"""
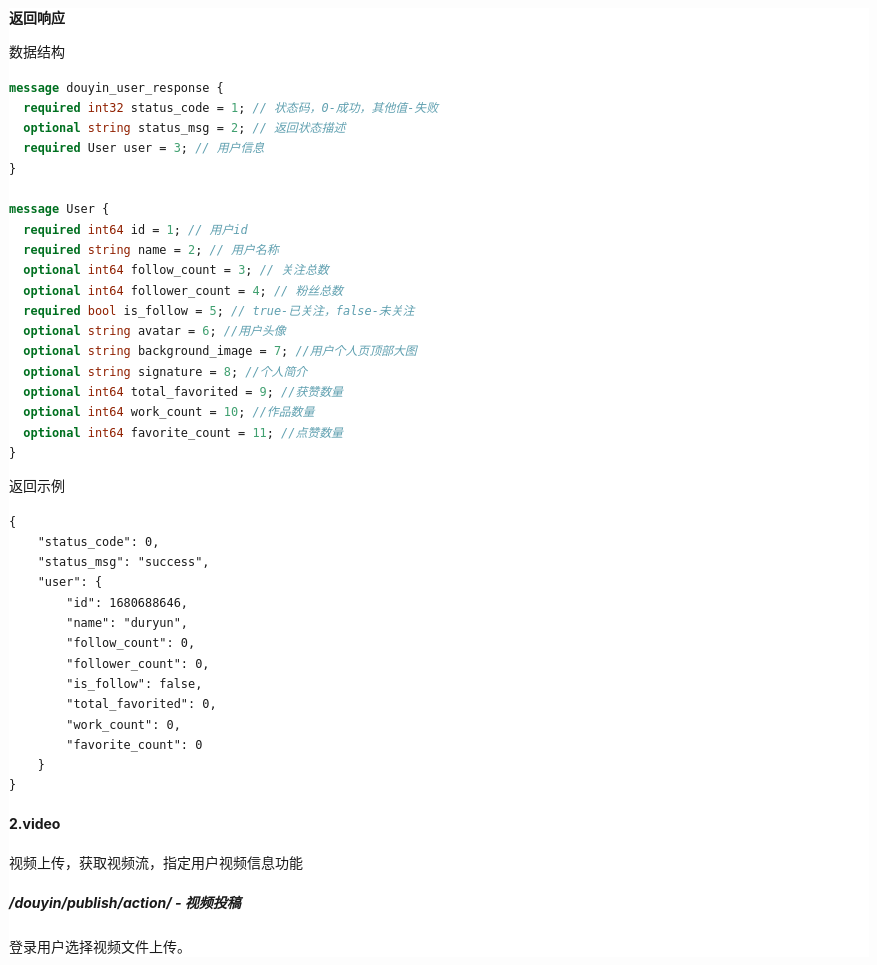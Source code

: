 **返回响应**

数据结构

```protobuf
message douyin_user_response {
  required int32 status_code = 1; // 状态码，0-成功，其他值-失败
  optional string status_msg = 2; // 返回状态描述
  required User user = 3; // 用户信息
}

message User {
  required int64 id = 1; // 用户id
  required string name = 2; // 用户名称
  optional int64 follow_count = 3; // 关注总数
  optional int64 follower_count = 4; // 粉丝总数
  required bool is_follow = 5; // true-已关注，false-未关注
  optional string avatar = 6; //用户头像
  optional string background_image = 7; //用户个人页顶部大图
  optional string signature = 8; //个人简介
  optional int64 total_favorited = 9; //获赞数量
  optional int64 work_count = 10; //作品数量
  optional int64 favorite_count = 11; //点赞数量
}
```



返回示例

```
{
    "status_code": 0,
    "status_msg": "success",
    "user": {
        "id": 1680688646,
        "name": "duryun",
        "follow_count": 0,
        "follower_count": 0,
        "is_follow": false,
        "total_favorited": 0,
        "work_count": 0,
        "favorite_count": 0
    }
}
```



#### 2.video

视频上传，获取视频流，指定用户视频信息功能

##### /douyin/publish/action/ - 视频投稿

登录用户选择视频文件上传。

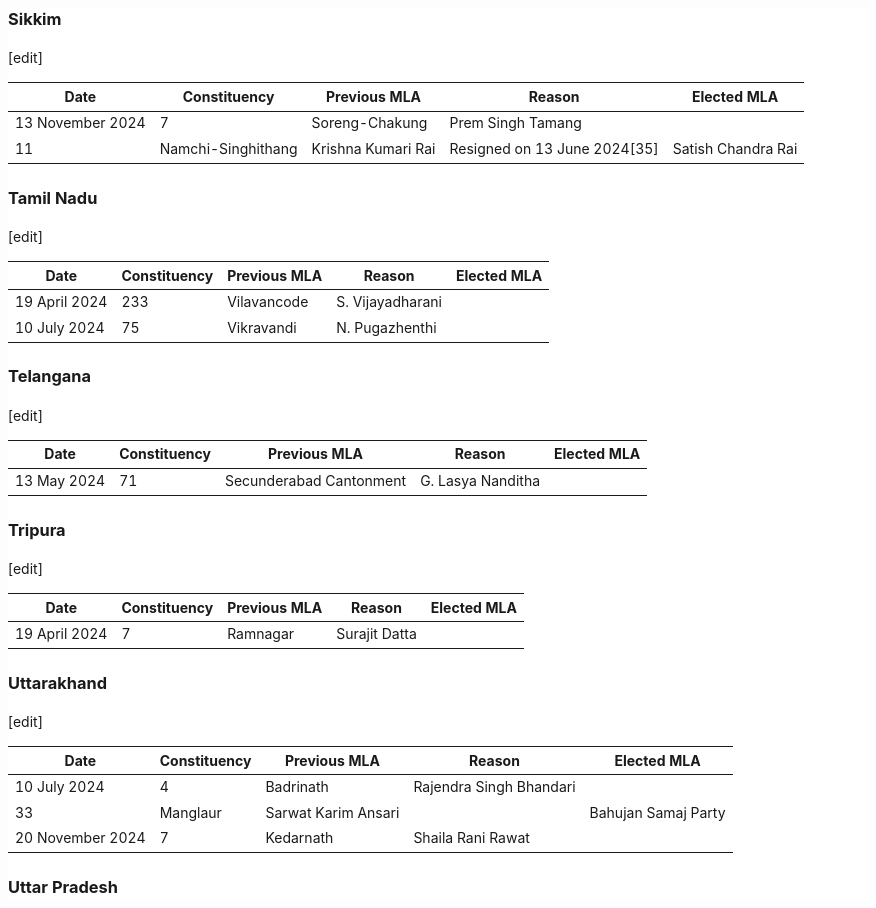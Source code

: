 ### Sikkim

[edit]

Date  | Constituency  | Previous MLA  | Reason  | Elected MLA   
---|---|---|---|---  
13 November 2024  | 7  | Soreng-Chakung | Prem Singh Tamang |  | Sikkim Krantikari Morcha | Resigned on 14 June 2024[34] | Aditya Tamang |  | Sikkim Krantikari Morcha  
11  | Namchi-Singhithang | Krishna Kumari Rai | Resigned on 13 June 2024[35] | Satish Chandra Rai   
  
### Tamil Nadu

[edit]

Date  | Constituency  | Previous MLA  | Reason  | Elected MLA   
---|---|---|---|---  
19 April 2024  | 233  | Vilavancode | S. Vijayadharani |  | Indian National Congress | Resigned on 24 February 2024[36] | Tharahai Cuthbert |  | Indian National Congress  
10 July 2024  | 75  | Vikravandi | N. Pugazhenthi |  | Dravida Munnetra Kazhagam | Died on 6 April 2024[37] | Anniyur Siva |  | Dravida Munnetra Kazhagam  
  
### Telangana

[edit]

Date  | Constituency  | Previous MLA  | Reason  | Elected MLA   
---|---|---|---|---  
13 May 2024  | 71  | Secunderabad Cantonment | G. Lasya Nanditha |  | Bharat Rashtra Samithi | Died on 23 February 2024[38] | Sri Ganesh  |  | Indian National Congress  
  
### Tripura

[edit]

Date  | Constituency  | Previous MLA  | Reason  | Elected MLA   
---|---|---|---|---  
19 April 2024  | 7  | Ramnagar | Surajit Datta  |  | Bharatiya Janata Party | Died on 27 December 2023[39] | Dipak Majumder |  | Bharatiya Janata Party  
  
### Uttarakhand

[edit]

Date  | Constituency  | Previous MLA  | Reason  | Elected MLA   
---|---|---|---|---  
10 July 2024  | 4  | Badrinath | Rajendra Singh Bhandari |  | Indian National Congress | Resigned on 17 March 2024[40] | Lakhpat Singh Butola |  | Indian National Congress  
33  | Manglaur | Sarwat Karim Ansari |  | Bahujan Samaj Party | Died on 30 October 2023[41] | Muhammad Nizamuddin  
20 November 2024  | 7  | Kedarnath | Shaila Rani Rawat |  | Bharatiya Janata Party | Died on 9 July 2024[42] | _TBD_  
  
### Uttar Pradesh
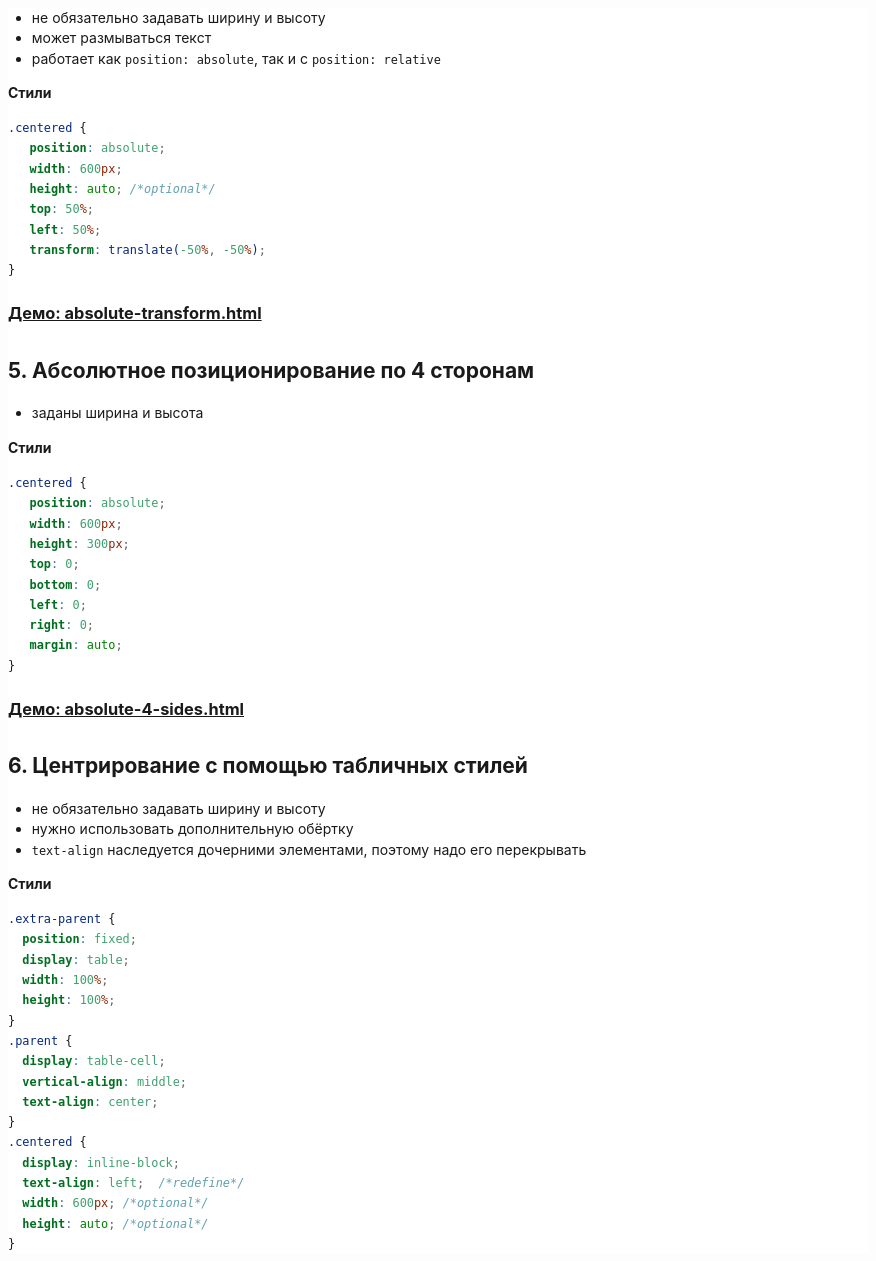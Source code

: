 - не обязательно задавать ширину и высоту
- может размываться текст
- работает как `position: absolute`, так и с `position: relative`

**Стили**
```css
.centered {
   position: absolute;
   width: 600px;
   height: auto; /*optional*/
   top: 50%;
   left: 50%;
   transform: translate(-50%, -50%);
}
```

### [Демо: absolute-transform.html](./src/absolute-transform.html)

## 5. Абсолютное позиционирование по 4 сторонам

- заданы ширина и высота

**Стили**
```css
.centered {
   position: absolute;
   width: 600px;
   height: 300px;
   top: 0;
   bottom: 0;
   left: 0;
   right: 0;
   margin: auto;
}
```

### [Демо: absolute-4-sides.html](./src/absolute-4-sides.html)

## 6. Центрирование с помощью табличных стилей

- не обязательно задавать ширину и высоту
- нужно использовать дополнительную обёртку
- `text-align` наследуется дочерними элементами, поэтому надо его перекрывать

**Стили**
```css
.extra-parent {
  position: fixed;
  display: table;
  width: 100%;
  height: 100%;
}
.parent {
  display: table-cell;
  vertical-align: middle;
  text-align: center;
}
.centered {
  display: inline-block;
  text-align: left;  /*redefine*/
  width: 600px; /*optional*/
  height: auto; /*optional*/
}
```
"""
_Task prompt_.
Only lines holding the word "Демо" belong in the answer; copy each one from the material.

_Response to this task_.
### [Демо: absolute-transform.html](./src/absolute-transform.html)
### [Демо: absolute-4-sides.html](./src/absolute-4-sides.html)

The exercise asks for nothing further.